Zwar musste ich dafür erst den Rasenmäher und einige andere Gartengeräte raus- und anschließend wieder reinräumen und vielleicht auch zehn Minuten lang meine Luftpumpe suchen, um die etwas geplätteten Reifen wieder aufzupumpen, doch es ist noch hell draußen, als ich mich auf den Sattel schwinge.

Ich genieße den kühlen Fahrtwind, der schon einen Hauch von Winter mit sich bringt, auf meinem Gesicht, als ich unsere Straße entlangradle und an der Kreuzung auf den Fahrradweg neben der Hauptstraße abbiege.

Während der Fahrt denke ich darüber nach, warum ich nicht öfter mit dem Rad fahre, doch der Grund liegt auf der Hand.
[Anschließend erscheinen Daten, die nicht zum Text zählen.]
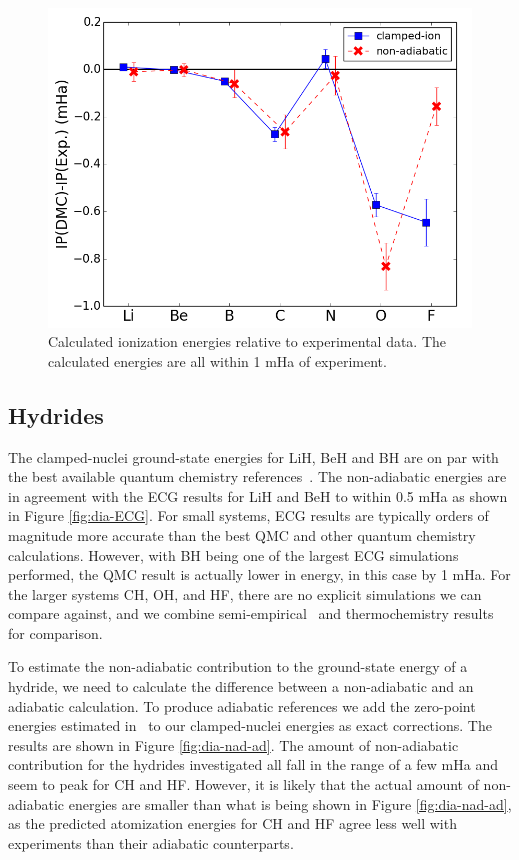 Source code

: \documentclass[pra,superscriptaddress,groupedaddress,twocolumn]{revtex4}
\begin{document}
\begin{figure}
\centering
\includegraphics[scale=.4]{Figures/ionization}
\caption{Calculated ionization energies relative to experimental data. The calculated energies are all within 1 mHa of experiment. \label{fig:ionization}}
\end{figure}

\subsection{Hydrides}



The clamped-nuclei ground-state energies for LiH, BeH and BH are on par with the best available quantum chemistry references~\cite{Adamowicz_LiH,Koput_BeH,Miliordos_BH}. The non-adiabatic energies are in agreement with the ECG results for LiH and BeH to within 0.5 mHa as shown in Figure \ref{fig:dia-ECG}. For small systems, ECG results are typically orders of magnitude more accurate than the best QMC and other quantum chemistry calculations. However, with BH being one of the largest ECG simulations performed, the QMC result is actually lower in energy, in this case by 1 mHa. For the larger systems CH, OH, and HF, there are no explicit simulations we can compare against, and we combine semi-empirical~\cite{Davidson_Atoms} and thermochemistry results~\cite{Feller_Corrections} for comparison.

To estimate the non-adiabatic contribution to the ground-state energy of a hydride, we need to calculate the difference between a non-adiabatic and an adiabatic calculation. To produce adiabatic references we add the zero-point energies estimated in~\cite{Feller_Corrections} to our clamped-nuclei energies as exact corrections. The results are shown in Figure \ref{fig:dia-nad-ad}. The amount of non-adiabatic contribution for the hydrides investigated all fall in the range of a few mHa and seem to peak for CH and HF. However, it is likely that the actual amount of non-adiabatic energies are smaller than what is being shown in Figure \ref{fig:dia-nad-ad}, as the predicted atomization energies for CH and HF agree less well with experiments than their adiabatic counterparts.
\end{document}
Seit Shawns Tod besteht Mom darauf, mich praktisch überall hinzufahren, nicht zuletzt war das auch gestern wieder das Streitthema zwischen Daphne und mir.

Kaum zu glauben, dass es jetzt schon über zwei Jahre her ist, dass ein einziger Anruf unser Leben komplett veränderte.
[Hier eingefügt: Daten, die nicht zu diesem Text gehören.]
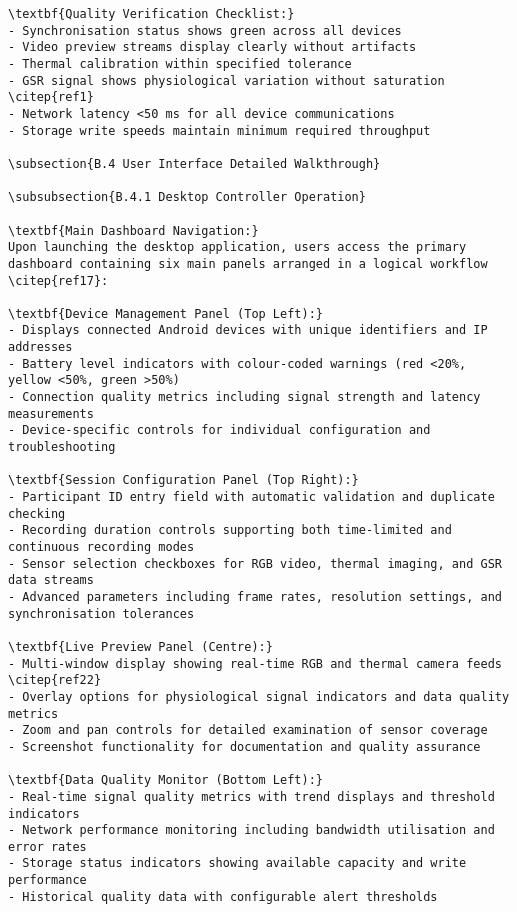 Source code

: \begin{verbatim}
\textbf{Quality Verification Checklist:}
- Synchronisation status shows green across all devices
- Video preview streams display clearly without artifacts
- Thermal calibration within specified tolerance
- GSR signal shows physiological variation without saturation \citep{ref1}
- Network latency <50 ms for all device communications
- Storage write speeds maintain minimum required throughput

\subsection{B.4 User Interface Detailed Walkthrough}

\subsubsection{B.4.1 Desktop Controller Operation}

\textbf{Main Dashboard Navigation:}
Upon launching the desktop application, users access the primary dashboard containing six main panels arranged in a logical workflow \citep{ref17}:

\textbf{Device Management Panel (Top Left):}
- Displays connected Android devices with unique identifiers and IP addresses
- Battery level indicators with colour-coded warnings (red <20%, yellow <50%, green >50%)
- Connection quality metrics including signal strength and latency measurements
- Device-specific controls for individual configuration and troubleshooting

\textbf{Session Configuration Panel (Top Right):}
- Participant ID entry field with automatic validation and duplicate checking
- Recording duration controls supporting both time-limited and continuous recording modes
- Sensor selection checkboxes for RGB video, thermal imaging, and GSR data streams
- Advanced parameters including frame rates, resolution settings, and synchronisation tolerances

\textbf{Live Preview Panel (Centre):}
- Multi-window display showing real-time RGB and thermal camera feeds \citep{ref22}
- Overlay options for physiological signal indicators and data quality metrics
- Zoom and pan controls for detailed examination of sensor coverage
- Screenshot functionality for documentation and quality assurance

\textbf{Data Quality Monitor (Bottom Left):}
- Real-time signal quality metrics with trend displays and threshold indicators
- Network performance monitoring including bandwidth utilisation and error rates
- Storage status indicators showing available capacity and write performance
- Historical quality data with configurable alert thresholds


\end{verbatim}
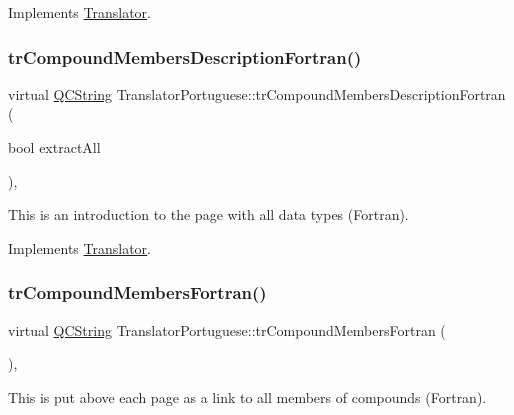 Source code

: Implements \mbox{\hyperlink{class_translator}{Translator}}.

\mbox{\label{class_translator_portuguese_a4d41bc71ac5698f2ce1486d2a2f8e74d}} 
\subsubsection{\texorpdfstring{trCompoundMembersDescriptionFortran()}{trCompoundMembersDescriptionFortran()}}
{\footnotesize\ttfamily virtual \mbox{\hyperlink{class_q_c_string}{Q\+C\+String}} Translator\+Portuguese\+::tr\+Compound\+Members\+Description\+Fortran (\begin{DoxyParamCaption}\item[{bool}]{extract\+All }\end{DoxyParamCaption})\hspace{0.3cm}{\ttfamily [inline]}, {\ttfamily [virtual]}}

This is an introduction to the page with all data types (Fortran). 

Implements \mbox{\hyperlink{class_translator}{Translator}}.

\mbox{\label{class_translator_portuguese_afac21e3d9033517a4a53923b40241a56}} 
\subsubsection{\texorpdfstring{trCompoundMembersFortran()}{trCompoundMembersFortran()}}
{\footnotesize\ttfamily virtual \mbox{\hyperlink{class_q_c_string}{Q\+C\+String}} Translator\+Portuguese\+::tr\+Compound\+Members\+Fortran (\begin{DoxyParamCaption}{ }\end{DoxyParamCaption})\hspace{0.3cm}{\ttfamily [inline]}, {\ttfamily [virtual]}}

This is put above each page as a link to all members of compounds (Fortran). 

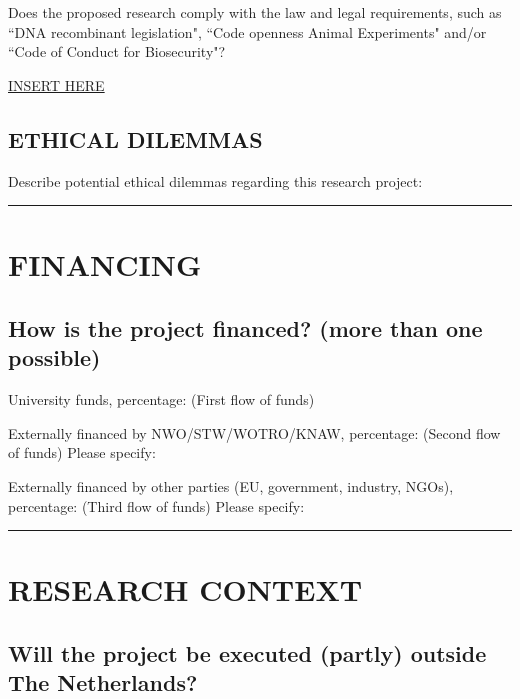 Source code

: \documentclass{article}
\begin{document}
Does the proposed research comply with the law and legal requirements, such as ``DNA recombinant legislation", ``Code openness Animal Experiments" and/or  ``Code of Conduct for Biosecurity"?

\underline{INSERT HERE}

\subsection{ETHICAL DILEMMAS}

Describe potential ethical dilemmas regarding this research project:


\begin{center}
    \rule{\textwidth}{0.5pt}
\end{center}

\section{FINANCING}

\subsection{How is the project financed? (more than one possible)}



{\Large \Square} University funds, percentage:
(First flow of funds)


{\Large \Square} Externally financed by NWO/STW/WOTRO/KNAW, percentage:
(Second flow of funds)
Please specify:

{\Large \Square} Externally financed by other parties (EU, government, industry, NGOs), percentage:
(Third flow of funds)
Please specify:


\begin{center}
    \rule{\textwidth}{0.5pt}
\end{center}

\section{RESEARCH CONTEXT}

\subsection{Will the project be executed (partly) outside The Netherlands?}
\end{document}
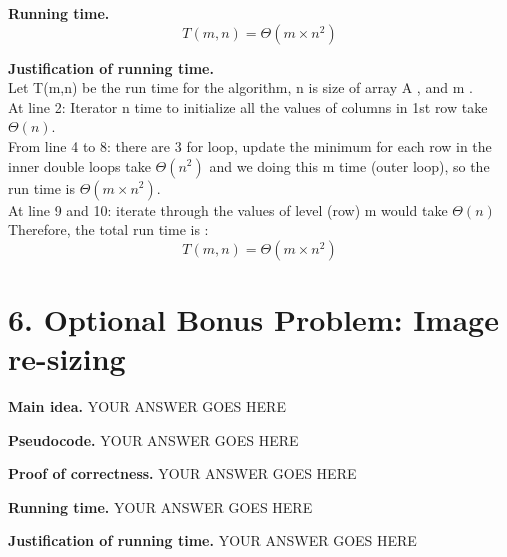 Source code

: \documentclass[11pt]{article}
\begin{document}
\noindent
\textbf{Running time.}
$$\boxed{T(m,n) = \Theta(m \times n^2)}$$

\noindent
\textbf{Justification of running time.}\\
Let T(m,n) be the run time for the algorithm, n is size of array A , and m .\\
At line 2: Iterator n time to initialize all the values of columns in 1st row take $\Theta(n)$.\\
From line 4 to 8: there are 3 for loop, update the minimum for each row in the inner double loops take $\Theta(n^2)$ and we doing this m time (outer loop), so the run time is $\Theta(m \times n^2)$.\\
At line 9 and 10: iterate through the values of level (row) m would take $\Theta(n)$\\
Therefore, the total run time is :\\
$$\boxed{T(m,n) = \Theta(m \times n^2)}$$


\newpage
\section*{6. Optional Bonus Problem: Image re-sizing}
\noindent
\textbf{Main idea.}
YOUR ANSWER GOES HERE


\noindent
\textbf{Pseudocode.}
YOUR ANSWER GOES HERE

\noindent
\textbf{Proof of correctness.}
YOUR ANSWER GOES HERE


\noindent
\textbf{Running time.}
YOUR ANSWER GOES HERE


\noindent
\textbf{Justification of running time.}
YOUR ANSWER GOES HERE
\end{document}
Shawn war nach der Highschool nach Boston aufs College gegangen, um Betriebswirtschaft zu studieren, und lebte dort wie ein ganz normaler Student. Er jobbte als Barista bei einer der großen Caféketten, wohnte mit zwei Kommilitonen in einer WG, ging unter der Woche zu seinen Kursen und an den Wochenenden auf Partys.

An diesem einen Sonntagabend rief die Polizei an und teilte meinen Eltern mit, dass es einen schrecklichen Unfall gegeben hatte. Shawn und ein paar andere waren nach einer Party mit dem Auto unterwegs nach Hause, der Fahrer hatte laut den Ermittlungen einen Blutalkoholwert, der es ihm eigentlich nicht einmal mehr ermöglicht haben sollte, zum Auto zu gehen, geschweige denn ein Fahrzeug zu fahren.

Nur einen Kilometer vom Ort der Party entfernt war der Wagen von der Straße abgekommen, hatte zwei Bäume touchiert und einen dritten frontal gerammt. Alle Insassen, Shawn als Jüngster von ihnen, starben noch am Unfallort.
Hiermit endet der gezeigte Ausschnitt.